**Brief**: Leave every picture out, and retype all the remaining records exactly.

-*-*-

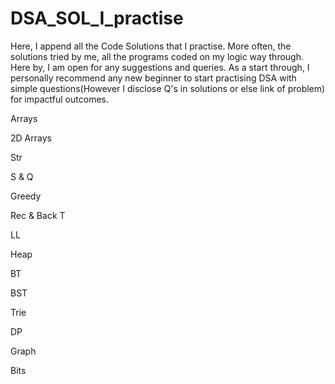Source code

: # DSA_SOL_I_practise
Here, I append all the Code Solutions that I practise.
More often, the solutions tried by me, all the programs coded on my logic way through.
Here by, I am open for any suggestions and queries.
As a start through, I personally recommend any new beginner to start practising DSA with simple questions(However I disclose Q's in solutions or else link of problem) for impactful outcomes.

Arrays

2D Arrays

Str

S & Q

Greedy

Rec & Back T

LL

Heap

BT

BST

Trie

DP

Graph

Bits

-*-*-

**Response to this exercise**:
Source code

: # DSA_SOL_I_practise
Here, I append all the Code Solutions that I practise.
More often, the solutions tried by me, all the programs coded on my logic way through.
Here by, I am open for any suggestions and queries.
As a start through, I personally recommend any new beginner to start practising DSA with simple questions(However I disclose Q's in solutions or else link of problem) for impactful outcomes.

Arrays

2D Arrays

Str

S & Q

Greedy

Rec & Back T

LL

Heap

BT

BST

Trie

DP

Graph

Bits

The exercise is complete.